Bring on the natives

It’s September, which for shellfish lovers in the United Kingdom means one thing: the start of the native oyster (Ostrea edulis) eating season.

Unlike Pacific or rock oysters (Crassostrea gigas) which are accessible all year round, natives are only available from September to April, and were once widely considered superior to the Pacific oyster for their creamy flesh and distinctive salty flavor. However, the British public has lost touch with its oyster heritage in recent decades, partly because of diminished native stocks and partly because of the market success that Pacifics have enjoyed since their introduction to the country in the 1960s. In fact, the many country-wide celebrations that herald the new oyster season now rarely use native oysters at all.

Considerably smaller than Pacific oysters, natives have a flat, round shell and according to Richard Haward of West Mersea Oysters, whose family has been cultivating oysters since the 1700s, these diminutive mollusks are often not recognized by consumers as being oysters.

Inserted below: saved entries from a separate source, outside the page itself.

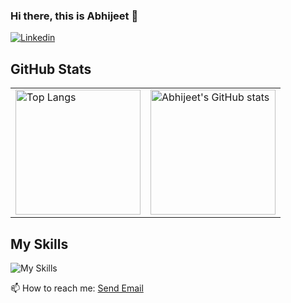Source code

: ### Hi there, this is Abhijeet 👋

<a href="https://www.linkedin.com/in/abhijeetpraveen/" target="_blank" rel="noopener noreferrer nofollow"> <img src="https://img.shields.io/badge/LinkedIn-blue?style=for-the-badge" alt="Linkedin"> </a>

<h2> GitHub Stats </h2>

<table>
<tr>
<td valign="middle"> 

<img src="https://github-readme-stats.vercel.app/api/top-langs/?username=abhijeetpraveen&layout=compact&theme=radical&langs_count=8&hide=cmake" alt="Top Langs" height="200vh"/>

</td>
<td valign="middle">

<img alt="Abhijeet's GitHub stats" src="https://github-readme-stats.vercel.app/api?username=abhijeetpraveen&show_icons=true&theme=radical&count_private=true"  height="200vh"/>

</td>
</tr>
</table>

## My Skills

![My Skills](https://skillicons.dev/icons?i=python,java,c,bash,linux,vim,react,vue,js,css,html,git&perline=12)

📫 How to reach me:
<a href = "mailto: abhijeet.praveen@mail.mcgill.ca">Send Email</a>


<!--
**abhijeetpraveen/abhijeetpraveen** is a ✨ _special_ ✨ repository because its `README.md` (this file) appears on your GitHub profile.

Here are some ideas to get you started:

- 🔭 I’m currently working on ...
- 🌱 I’m currently learning ...
- 👯 I’m looking to collaborate on ...
- 🤔 I’m looking for help with ...
- 💬 Ask me about ...
- 📫 How to reach me: ...
- 😄 Pronouns: ...
- ⚡ Fun fact: ...
-->

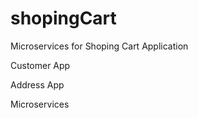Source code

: # shopingCart
Microservices for Shoping Cart Application


Customer App

Address App

Microservices 
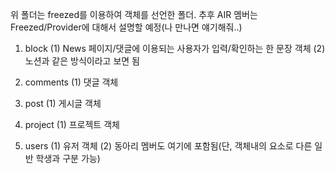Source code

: 위 폴더는 freezed를 이용하여 객체를 선언한 폴더. 추후 AIR 멤버는 Freezed/Provider에 대해서 설명할 예정(나 만나면 얘기해줘..)

1. block
(1) News 페이지/댓글에 이용되는 사용자가 입력/확인하는 한 문장 객체
(2) 노션과 같은 방식이라고 보면 됨

2. comments
(1) 댓글 객체

3. post
(1) 게시글 객체

4. project
(1) 프로젝트 객체

5. users
(1) 유저 객체
(2) 동아리 멤버도 여기에 포함됨(단, 객체내의 요소로 다른 일반 학생과 구분 가능)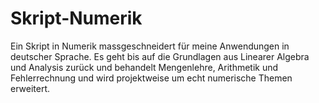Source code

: # Skript-Numerik
Ein Skript in Numerik massgeschneidert für meine Anwendungen in deutscher Sprache. 
Es geht bis auf die Grundlagen aus Linearer Algebra und Analysis zurück 
und behandelt Mengenlehre, Arithmetik und Fehlerrechnung 
und wird projektweise um echt numerische Themen erweitert. 
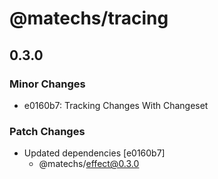 # @matechs/tracing

## 0.3.0
### Minor Changes

- e0160b7: Tracking Changes With Changeset

### Patch Changes

- Updated dependencies [e0160b7]
  - @matechs/effect@0.3.0
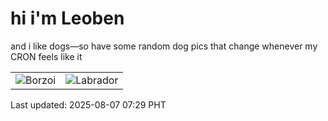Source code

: # hi i'm Leoben

and i like dogs—so have some random dog pics that change whenever my CRON feels like it

|  |  |
|--------|----------|
| ![Borzoi](https://random-dog-vercel.vercel.app/api/random-borzoi?v=1754522942) | ![Labrador](https://random-dog-vercel.vercel.app/api/random-labrador?v=1754522942) |

Last updated: 2025-08-07 07:29 PHT
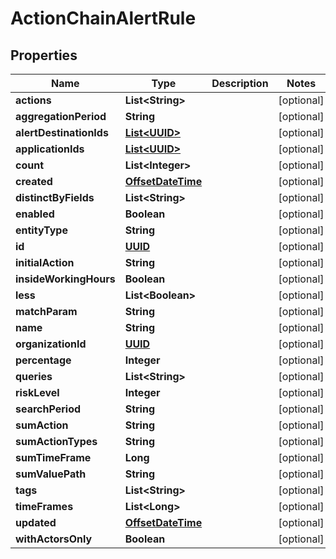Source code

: 
# ActionChainAlertRule

## Properties
Name | Type | Description | Notes
------------ | ------------- | ------------- | -------------
**actions** | **List&lt;String&gt;** |  |  [optional]
**aggregationPeriod** | **String** |  |  [optional]
**alertDestinationIds** | [**List&lt;UUID&gt;**](UUID.md) |  |  [optional]
**applicationIds** | [**List&lt;UUID&gt;**](UUID.md) |  |  [optional]
**count** | **List&lt;Integer&gt;** |  |  [optional]
**created** | [**OffsetDateTime**](OffsetDateTime.md) |  |  [optional]
**distinctByFields** | **List&lt;String&gt;** |  |  [optional]
**enabled** | **Boolean** |  |  [optional]
**entityType** | **String** |  |  [optional]
**id** | [**UUID**](UUID.md) |  |  [optional]
**initialAction** | **String** |  |  [optional]
**insideWorkingHours** | **Boolean** |  |  [optional]
**less** | **List&lt;Boolean&gt;** |  |  [optional]
**matchParam** | **String** |  |  [optional]
**name** | **String** |  |  [optional]
**organizationId** | [**UUID**](UUID.md) |  |  [optional]
**percentage** | **Integer** |  |  [optional]
**queries** | **List&lt;String&gt;** |  |  [optional]
**riskLevel** | **Integer** |  |  [optional]
**searchPeriod** | **String** |  |  [optional]
**sumAction** | **String** |  |  [optional]
**sumActionTypes** | **String** |  |  [optional]
**sumTimeFrame** | **Long** |  |  [optional]
**sumValuePath** | **String** |  |  [optional]
**tags** | **List&lt;String&gt;** |  |  [optional]
**timeFrames** | **List&lt;Long&gt;** |  |  [optional]
**updated** | [**OffsetDateTime**](OffsetDateTime.md) |  |  [optional]
**withActorsOnly** | **Boolean** |  |  [optional]



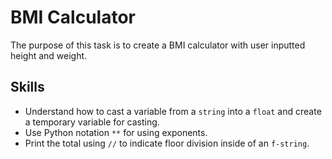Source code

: # BMI Calculator

The purpose of this task is to create a BMI calculator with user inputted height and weight.

## Skills

- Understand how to cast a variable from a `string` into a `float` and create a temporary variable for casting.
- Use Python notation `**` for using exponents.
- Print the total using `//` to indicate floor division inside of an `f-string`.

“Not many people know what a native oyster is,” he told SeafoodSource. “They don’t realize there are two kinds of oysters, and they certainly query why native oysters should be more expensive than gigas.”

Haward is a seventh generation oysterman, based on Mersea Island, Essex, which is close to the ancient town of Colchester and one of the country’s best known oyster hotspots. “Colchester natives,” as the oysters are most commonly known, have been appreciated at least as far back as Roman times and since 1845 a unique annual Oyster Feast has been observing the special place that the shellfish has in Colchester’s history.

It is, though, a wonder that the native species has survived to the present day. It’s a delicate oyster that doesn’t like extreme weather conditions; it doesn’t like too much oxygen, too much cold, too much warmth or too much silt. And the new season isn’t going to be a classic one for the record books. Natives are in short supply and oyster fishermen are having to work hard to conserve stocks.

West Mersea Oysters dredges oysters from the River Blackwater and then scatters them on its own tidal oyster beds. After about three years of growing, the oysters are collected, brought ashore, washed and graded. They then spend 42 hours in UV-lit seawater tanks ahead of packing and dispatch.

In total, the company sells between 20,000 and 30,000 oysters per week, but Haward confirmed there wouldn’t be vast numbers of oysters coming out of West Mersea this year. Almost all the natives he will sell this season will go to fulfill longstanding restaurant supply agreements or be sold through his company’s stall at Borough Market in London or by his wife’s restaurant, the highly acclaimed Company Shed in West Mersea.

“We can supply customers all year round with gigas, and if they want natives we have them too, but we’re not trying to sell them elsewhere this year,” he said.

Another cause for concern is a recent outbreak of the OsHV-1 (Oyster Herpesvirus type 1) in the upper part of the Blackwater, which has caused a large mortality of some 5 million Pacific oysters in the area. Fortunately for Haward, containment was swift and stocks in the lower Blackwater have been unaffected.

He said subsequent sampling has revealed no further incidents or positive samples of the virus and that while restrictions have been relaxed in the bottom half of the river, oystermen are not allowed to move oysters from one area to another and they are currently not re-laying any Pacific oysters.

“We’ll see what the situation is like next spring. There may be a tightening up of restrictions or there may be a relaxation – we simply don’t know at this stage and until we get more evidence closer to that time there’s not a lot that can really be done.

“The virus is everywhere and it’s a worry; all of a sudden it’s erupted in so many different places around the world. We don’t know how it got here (in Essex); we know it got to Whitstable (in Kent in 2010) but we don’t know how.”

It’s doubtful whether the passage of the disease’s arrival into the country will ever be ascertained but U.K. oystermen will be all too aware of the decimation of stocks in France and most recently New Zealand.

For the time being, Haward remains positive, saying that over the course of the season there will probably be a small tightening of supplies but that stocks of Pacifics would remain “quite reasonable” throughout. “I don’t think there will be any great problems there,” he said.

In market terms, the U.K. oyster trade continues to do well with firm demand and prices and a growing popularity, despite the country’s economic frailty. The only long-term problem Haward foresees is if the industry can “resurrect the native supply” then the consumer market would need to be widened to accommodate the additional oysters.

“Expanding abroad wouldn’t be too much of a problem, but in this country we would need to re-educate the public and boost the oyster’s profile,” he said. “As far as I am concerned, you’ve got to keep the public aware of oysters. It’s not that they don’t like them; it’s that they think they won’t like them and so they won’t try them. Overcoming that sort of mindset is tough.”